5 things you need to know about bone cancer (a rare sarcoma)

5 things you need to know about bone cancer (a rare sarcoma)

Bone is the supporting framework for your body and performs several vital functions such as protection of internal organs and soft tissues, locomotion, harboring of bone marrow, storage of protein, minerals and nutrients, such as calcium.

Any abnormality in your genes causes uncontrollable growth of bone cells. It further leads to formation of lump or abnormal mass of tissues, resulting in a rare sarcoma called bone cancer. As per National Cancer Institute, this rare cancer accounts for <1% of all cancers.

It can affect any bone and develop in any part of the bone such as the surface or centre called the bone marrow. However, it is most commonly observed in the long bones of the arms and legs.

As the tumor grows, it compresses the normal bone cells and may metastasize to other parts of your body. A growing bone cancer can destroy your healthy tissues and weakens your bone, making it more susceptible to damage and fractures.

Awareness of this rare cancer is essential for early detection. It will help in prevention and reducing its burden, health care costs and mortality associated with it. So, let’s discuss the types, symptoms, risk factors and prevention of bone cancer in detail:

Highlights

  1. Types of bone cancer
  2. Common signs and symptoms
  3. Risk factors that increase your risk of bone cancer
  4. Treatment of bone cancer
  5. Can bone cancer be prevented?
Types of bone cancer

Cancer of the bone can be primary or secondary. Primary bone cancer initiates in the cells of the bone. Various types of primary bone cancer are chondrosarcoma, fibrosarcoma, chordoma, osteosarcoma, Ewing tumor (Ewing sarcoma), giant cell tumor of bone.

Bone cancer can also spread to other parts of your body (secondary bone cancer). These include giant cell tumors of bone (also called osteoclastoma) and osteoblastoma. Compared to primary bone cancer, secondary bone cancer is more commonly reported.

Common signs and symptoms

Most of the symptoms of bone cancer are similar to the common symptoms of osteoporosis, arthritis, or injury. If you have bone cancer, you may experience persistent bone pain, lump in the affected area, joint stiffness, tenderness, and swelling; limping; and weak bones leading to a higher risk of fractures.

Other less common symptoms include fever, weight loss, fatigue, night sweats, chills, and anemia. If you are witnessing any of these symptoms, then you should see your medical care provider in order to identify the cause. Want to know more about anemia in cancer patients, then click here!

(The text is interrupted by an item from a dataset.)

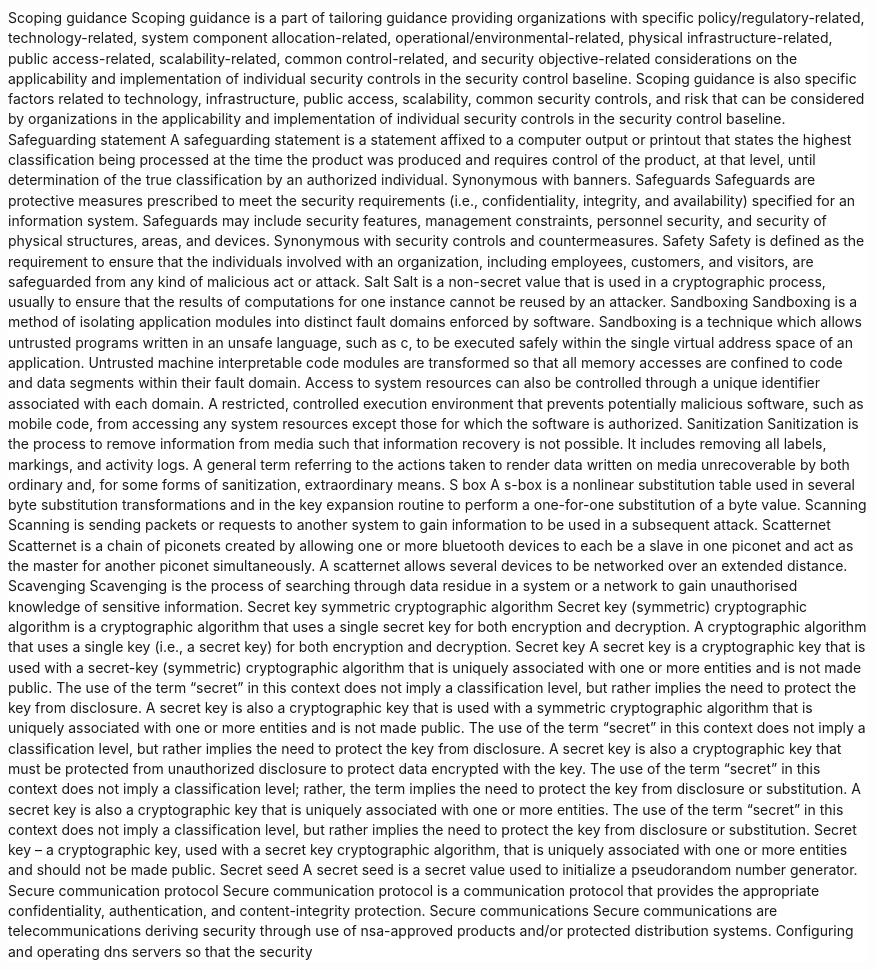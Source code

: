 Scoping guidance  Scoping guidance is a part of tailoring guidance providing organizations with specific policy/regulatory-related, technology-related, system component allocation-related, operational/environmental-related, physical infrastructure-related, public access-related, scalability-related, common control-related, and security objective-related considerations on the applicability and implementation of individual security controls in the security control baseline. Scoping guidance is also specific factors related to technology, infrastructure, public access, scalability, common security controls, and risk that can be considered by organizations in the applicability and implementation of individual security controls in the security control baseline.  Safeguarding statement  A safeguarding statement is a statement affixed to a computer output or printout that states the highest classification being processed at the time the product was produced and requires control of the product, at that level, until determination of the true classification by an authorized individual. Synonymous with banners.  Safeguards  Safeguards are protective measures prescribed to meet the security requirements (i.e., confidentiality, integrity, and availability) specified for an information system. Safeguards may include security features, management constraints, personnel security, and security of physical structures, areas, and devices. Synonymous with security controls and countermeasures.  Safety  Safety is defined as the requirement to ensure that the individuals involved with an organization, including employees, customers, and visitors, are safeguarded from any kind of malicious act or attack.  Salt  Salt is a non-secret value that is used in a cryptographic process, usually to ensure that the results of computations for one instance cannot be reused by an attacker.  Sandboxing  Sandboxing is a method of isolating application modules into distinct fault domains enforced by software. Sandboxing is a technique which allows untrusted programs written in an unsafe language, such as c, to be executed safely within the single virtual address space of an application. Untrusted machine interpretable code modules are transformed so that all memory accesses are confined to code and data segments within their fault domain. Access to system resources can also be controlled through a unique identifier associated with each domain. A restricted, controlled execution environment that prevents potentially malicious software, such as mobile code, from accessing any system resources except those for which the software is authorized.  Sanitization  Sanitization is the process to remove information from media such that information recovery is not possible. It includes removing all labels, markings, and activity logs. A general term referring to the actions taken to render data written on media unrecoverable by both ordinary and, for some forms of sanitization, extraordinary means.  S box  A s-box is a nonlinear substitution table used in several byte substitution transformations and in the key expansion routine to perform a one-for-one substitution of a byte value.  Scanning  Scanning is sending packets or requests to another system to gain information to be used in a subsequent attack.  Scatternet  Scatternet is a chain of piconets created by allowing one or more bluetooth devices to each be a slave in one piconet and act as the master for another piconet simultaneously. A scatternet allows several devices to be networked over an extended distance.  Scavenging  Scavenging is the process of searching through data residue in a system or a network to gain unauthorised knowledge of sensitive information.  Secret key symmetric cryptographic algorithm  Secret key (symmetric) cryptographic algorithm is a cryptographic algorithm that uses a single secret key for both encryption and decryption. A cryptographic algorithm that uses a single key (i.e., a secret key) for both encryption and decryption.  Secret key  A secret key is a cryptographic key that is used with a secret-key (symmetric) cryptographic algorithm that is uniquely associated with one or more entities and is not made public. The use of the term “secret” in this context does not imply a classification level, but rather implies the need to protect the key from disclosure. A secret key is also a cryptographic key that is used with a symmetric cryptographic algorithm that is uniquely associated with one or more entities and is not made public. The use of the term “secret” in this context does not imply a classification level, but rather implies the need to protect the key from disclosure. A secret key is also a cryptographic key that must be protected from unauthorized disclosure to protect data encrypted with the key. The use of the term “secret” in this context does not imply a classification level; rather, the term implies the need to protect the key from disclosure or substitution. A secret key is also a cryptographic key that is uniquely associated with one or more entities. The use of the term “secret” in this context does not imply a classification level, but rather implies the need to protect the key from disclosure or substitution. Secret key – a cryptographic key, used with a secret key cryptographic algorithm, that is uniquely associated with one or more entities and should not be made public.  Secret seed  A secret seed is a secret value used to initialize a pseudorandom number generator.  Secure communication protocol  Secure communication protocol is a communication protocol that provides the appropriate confidentiality, authentication, and content-integrity protection.  Secure communications  Secure communications are telecommunications deriving security through use of nsa-approved products and/or protected distribution systems. Configuring and operating dns servers so that the security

Risk factors that increase your risk of bone cancer

The exact causes of bone tumors are not clear. However, certain factors might increase your chances of suffering from bone cancer.

(a) Genetic disorders

Various hereditary syndromes triggered by mutations in specific genes are known to contribute to the risk of bone cancer, including:

  • Rothmund-Thompson syndrome, Li-Fraumeni syndrome, and mutation of the retinoblastoma gene: These syndromes have been linked with a higher chance of osteosarcoma in children
  • Multiple exostoses/multiple osteochondromas syndrome– It can raise your odds of getting chondrosarcoma
  • Family history: Some chordomas and osteosarcomas have been reported to run in families. However, the underlying genetic mutations have not been yet recognized.

(b) Other conditions

  • Paget’s disease of the bone (a benign condition characterized by abnormal development of novel bone cells): Individuals with this condition have a greater likelihood of getting cancer of the bone.
  • Multiple enchondromatosis: Patients with multiple enchondromatosis are more vulnerable to develop chondrosarcoma.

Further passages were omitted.